Items listed in a dataset:
━━━━━━━━━━

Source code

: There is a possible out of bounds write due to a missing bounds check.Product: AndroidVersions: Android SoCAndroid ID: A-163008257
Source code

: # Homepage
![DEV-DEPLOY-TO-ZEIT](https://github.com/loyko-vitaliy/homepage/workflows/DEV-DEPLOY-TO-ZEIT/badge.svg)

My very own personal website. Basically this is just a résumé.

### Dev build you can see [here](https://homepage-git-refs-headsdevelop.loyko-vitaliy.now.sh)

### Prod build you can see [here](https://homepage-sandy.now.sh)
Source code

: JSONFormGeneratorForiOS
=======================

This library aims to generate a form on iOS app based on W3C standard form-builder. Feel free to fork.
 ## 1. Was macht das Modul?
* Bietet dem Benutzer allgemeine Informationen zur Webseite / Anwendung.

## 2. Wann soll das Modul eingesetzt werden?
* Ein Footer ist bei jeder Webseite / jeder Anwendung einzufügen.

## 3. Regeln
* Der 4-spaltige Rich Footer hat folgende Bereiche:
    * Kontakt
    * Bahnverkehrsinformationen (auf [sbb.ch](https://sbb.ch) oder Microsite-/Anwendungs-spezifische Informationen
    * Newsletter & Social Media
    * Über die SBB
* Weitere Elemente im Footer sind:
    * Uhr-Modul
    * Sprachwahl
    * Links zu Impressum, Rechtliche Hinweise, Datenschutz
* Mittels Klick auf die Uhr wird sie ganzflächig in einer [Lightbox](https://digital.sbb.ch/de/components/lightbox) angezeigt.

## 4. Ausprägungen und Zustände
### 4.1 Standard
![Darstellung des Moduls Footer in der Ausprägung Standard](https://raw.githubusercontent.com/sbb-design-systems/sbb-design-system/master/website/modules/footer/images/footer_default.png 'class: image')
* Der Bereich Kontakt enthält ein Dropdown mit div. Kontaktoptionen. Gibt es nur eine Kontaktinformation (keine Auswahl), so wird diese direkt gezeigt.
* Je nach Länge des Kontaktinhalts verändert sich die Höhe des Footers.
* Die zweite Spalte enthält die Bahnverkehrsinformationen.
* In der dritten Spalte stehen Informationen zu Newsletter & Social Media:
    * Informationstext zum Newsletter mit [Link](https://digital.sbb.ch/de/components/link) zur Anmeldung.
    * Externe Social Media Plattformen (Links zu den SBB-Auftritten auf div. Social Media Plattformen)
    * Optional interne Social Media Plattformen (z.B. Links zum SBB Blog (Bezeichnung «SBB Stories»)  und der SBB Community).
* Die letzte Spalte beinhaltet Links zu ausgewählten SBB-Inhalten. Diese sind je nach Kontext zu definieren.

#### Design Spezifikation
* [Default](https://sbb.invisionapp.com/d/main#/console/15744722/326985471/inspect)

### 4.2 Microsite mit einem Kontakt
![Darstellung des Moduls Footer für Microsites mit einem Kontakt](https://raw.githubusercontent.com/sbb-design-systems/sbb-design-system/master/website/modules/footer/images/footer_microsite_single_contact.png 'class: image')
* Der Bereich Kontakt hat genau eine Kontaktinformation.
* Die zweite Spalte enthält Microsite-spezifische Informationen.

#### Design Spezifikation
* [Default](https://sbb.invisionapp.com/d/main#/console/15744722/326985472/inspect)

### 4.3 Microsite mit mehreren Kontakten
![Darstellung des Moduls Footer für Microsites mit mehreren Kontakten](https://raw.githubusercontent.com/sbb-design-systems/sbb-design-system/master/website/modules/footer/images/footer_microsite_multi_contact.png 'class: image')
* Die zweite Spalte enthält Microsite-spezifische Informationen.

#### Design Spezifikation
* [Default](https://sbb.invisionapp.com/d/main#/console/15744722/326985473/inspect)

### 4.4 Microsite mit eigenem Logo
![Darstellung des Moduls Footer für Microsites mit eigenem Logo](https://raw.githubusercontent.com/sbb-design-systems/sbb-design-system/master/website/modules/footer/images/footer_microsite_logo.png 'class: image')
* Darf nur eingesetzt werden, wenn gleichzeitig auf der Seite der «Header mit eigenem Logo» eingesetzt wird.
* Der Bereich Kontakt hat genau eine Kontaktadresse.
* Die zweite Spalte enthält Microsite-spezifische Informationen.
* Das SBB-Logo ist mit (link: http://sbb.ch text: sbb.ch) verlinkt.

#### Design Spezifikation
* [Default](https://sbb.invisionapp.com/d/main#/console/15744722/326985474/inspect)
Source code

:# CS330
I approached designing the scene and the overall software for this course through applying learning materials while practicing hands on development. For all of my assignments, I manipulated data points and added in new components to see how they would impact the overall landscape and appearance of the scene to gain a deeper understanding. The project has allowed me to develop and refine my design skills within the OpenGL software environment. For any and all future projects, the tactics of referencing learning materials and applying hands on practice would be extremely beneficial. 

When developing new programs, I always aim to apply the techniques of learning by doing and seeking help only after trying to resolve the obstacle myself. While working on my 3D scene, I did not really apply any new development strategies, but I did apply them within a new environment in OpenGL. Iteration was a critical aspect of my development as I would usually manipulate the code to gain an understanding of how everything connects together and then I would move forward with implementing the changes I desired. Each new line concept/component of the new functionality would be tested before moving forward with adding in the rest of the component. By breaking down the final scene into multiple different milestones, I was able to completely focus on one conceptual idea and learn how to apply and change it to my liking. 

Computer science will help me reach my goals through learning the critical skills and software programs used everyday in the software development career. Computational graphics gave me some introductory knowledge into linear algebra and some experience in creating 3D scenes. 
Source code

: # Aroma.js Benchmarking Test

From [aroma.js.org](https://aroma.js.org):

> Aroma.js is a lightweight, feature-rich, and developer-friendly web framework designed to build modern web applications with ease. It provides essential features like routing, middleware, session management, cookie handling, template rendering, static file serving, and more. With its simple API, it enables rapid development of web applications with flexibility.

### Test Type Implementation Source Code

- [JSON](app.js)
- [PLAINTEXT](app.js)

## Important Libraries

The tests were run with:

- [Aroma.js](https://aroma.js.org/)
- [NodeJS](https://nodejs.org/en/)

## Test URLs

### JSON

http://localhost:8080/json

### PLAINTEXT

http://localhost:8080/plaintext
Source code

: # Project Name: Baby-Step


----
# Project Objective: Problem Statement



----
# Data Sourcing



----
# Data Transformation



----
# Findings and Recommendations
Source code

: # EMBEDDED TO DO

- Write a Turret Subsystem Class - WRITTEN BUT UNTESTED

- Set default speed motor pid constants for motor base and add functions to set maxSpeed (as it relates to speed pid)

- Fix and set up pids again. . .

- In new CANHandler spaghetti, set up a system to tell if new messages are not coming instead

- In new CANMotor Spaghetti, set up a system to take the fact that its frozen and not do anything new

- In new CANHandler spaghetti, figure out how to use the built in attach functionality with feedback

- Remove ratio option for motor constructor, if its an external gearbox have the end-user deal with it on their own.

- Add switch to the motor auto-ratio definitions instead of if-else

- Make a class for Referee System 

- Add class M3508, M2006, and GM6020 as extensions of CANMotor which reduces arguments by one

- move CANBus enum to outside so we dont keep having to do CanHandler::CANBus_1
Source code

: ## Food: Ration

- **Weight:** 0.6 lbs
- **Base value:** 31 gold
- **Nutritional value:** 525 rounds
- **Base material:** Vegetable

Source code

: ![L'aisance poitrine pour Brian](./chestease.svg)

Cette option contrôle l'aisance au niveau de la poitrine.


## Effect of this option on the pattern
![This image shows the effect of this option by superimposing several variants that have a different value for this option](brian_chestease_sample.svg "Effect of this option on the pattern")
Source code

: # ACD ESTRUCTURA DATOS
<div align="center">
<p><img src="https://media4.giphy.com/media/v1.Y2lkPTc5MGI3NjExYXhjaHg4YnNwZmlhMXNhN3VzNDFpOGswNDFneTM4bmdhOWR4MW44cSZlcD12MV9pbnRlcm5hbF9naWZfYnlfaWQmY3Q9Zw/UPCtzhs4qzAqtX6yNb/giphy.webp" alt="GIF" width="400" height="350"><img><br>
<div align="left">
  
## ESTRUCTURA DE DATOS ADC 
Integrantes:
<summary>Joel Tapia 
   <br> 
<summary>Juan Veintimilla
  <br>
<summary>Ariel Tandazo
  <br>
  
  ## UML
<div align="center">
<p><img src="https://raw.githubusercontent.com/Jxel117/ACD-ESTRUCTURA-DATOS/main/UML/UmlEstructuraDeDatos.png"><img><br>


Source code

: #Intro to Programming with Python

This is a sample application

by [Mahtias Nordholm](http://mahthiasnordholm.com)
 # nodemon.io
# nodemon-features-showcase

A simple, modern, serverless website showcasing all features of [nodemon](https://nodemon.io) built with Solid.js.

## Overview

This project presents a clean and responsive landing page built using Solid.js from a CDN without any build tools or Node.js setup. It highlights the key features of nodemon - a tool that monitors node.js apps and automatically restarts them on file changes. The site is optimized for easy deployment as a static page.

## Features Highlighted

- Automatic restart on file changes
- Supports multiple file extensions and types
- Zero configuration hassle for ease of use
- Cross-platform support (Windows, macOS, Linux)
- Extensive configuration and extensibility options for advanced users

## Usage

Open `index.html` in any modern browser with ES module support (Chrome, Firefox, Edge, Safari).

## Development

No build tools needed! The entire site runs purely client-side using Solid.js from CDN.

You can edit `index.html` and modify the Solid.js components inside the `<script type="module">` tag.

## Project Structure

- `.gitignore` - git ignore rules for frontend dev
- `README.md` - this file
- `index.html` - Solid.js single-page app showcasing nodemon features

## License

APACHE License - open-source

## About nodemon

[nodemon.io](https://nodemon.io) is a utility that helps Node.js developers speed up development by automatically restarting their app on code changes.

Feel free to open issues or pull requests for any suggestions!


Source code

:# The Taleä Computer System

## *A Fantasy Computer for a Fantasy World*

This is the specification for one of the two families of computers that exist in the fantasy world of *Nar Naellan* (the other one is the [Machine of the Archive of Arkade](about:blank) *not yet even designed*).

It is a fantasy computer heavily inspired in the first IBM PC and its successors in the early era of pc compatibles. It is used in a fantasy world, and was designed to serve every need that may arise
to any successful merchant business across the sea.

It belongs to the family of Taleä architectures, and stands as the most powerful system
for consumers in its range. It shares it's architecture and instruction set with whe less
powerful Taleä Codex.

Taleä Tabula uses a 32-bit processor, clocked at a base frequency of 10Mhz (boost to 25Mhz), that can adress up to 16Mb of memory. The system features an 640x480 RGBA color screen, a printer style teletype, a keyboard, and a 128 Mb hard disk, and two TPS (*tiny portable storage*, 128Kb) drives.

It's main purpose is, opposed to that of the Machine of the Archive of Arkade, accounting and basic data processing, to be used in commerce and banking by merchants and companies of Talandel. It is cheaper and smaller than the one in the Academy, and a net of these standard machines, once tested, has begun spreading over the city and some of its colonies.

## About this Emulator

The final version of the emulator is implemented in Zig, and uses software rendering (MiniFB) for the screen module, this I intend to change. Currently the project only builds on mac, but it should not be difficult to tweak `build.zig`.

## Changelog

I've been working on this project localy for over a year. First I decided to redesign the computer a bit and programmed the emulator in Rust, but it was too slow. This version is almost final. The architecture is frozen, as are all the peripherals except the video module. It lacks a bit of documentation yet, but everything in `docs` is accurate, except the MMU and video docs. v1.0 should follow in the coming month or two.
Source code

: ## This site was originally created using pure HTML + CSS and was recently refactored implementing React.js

━━━━━━━━━━

Your assignment
Return, exactly as they stand, the lines from the start of the records above through the line with "## 2. Wann soll das Modul eingesetzt werden?", both ends included, and no other lines.

Answer space
Source code

: There is a possible out of bounds write due to a missing bounds check.Product: AndroidVersions: Android SoCAndroid ID: A-163008257
Source code

: # Homepage
![DEV-DEPLOY-TO-ZEIT](https://github.com/loyko-vitaliy/homepage/workflows/DEV-DEPLOY-TO-ZEIT/badge.svg)

My very own personal website. Basically this is just a résumé.

### Dev build you can see [here](https://homepage-git-refs-headsdevelop.loyko-vitaliy.now.sh)

### Prod build you can see [here](https://homepage-sandy.now.sh)
Source code

: JSONFormGeneratorForiOS
=======================

This library aims to generate a form on iOS app based on W3C standard form-builder. Feel free to fork.
 ## 1. Was macht das Modul?
* Bietet dem Benutzer allgemeine Informationen zur Webseite / Anwendung.

## 2. Wann soll das Modul eingesetzt werden?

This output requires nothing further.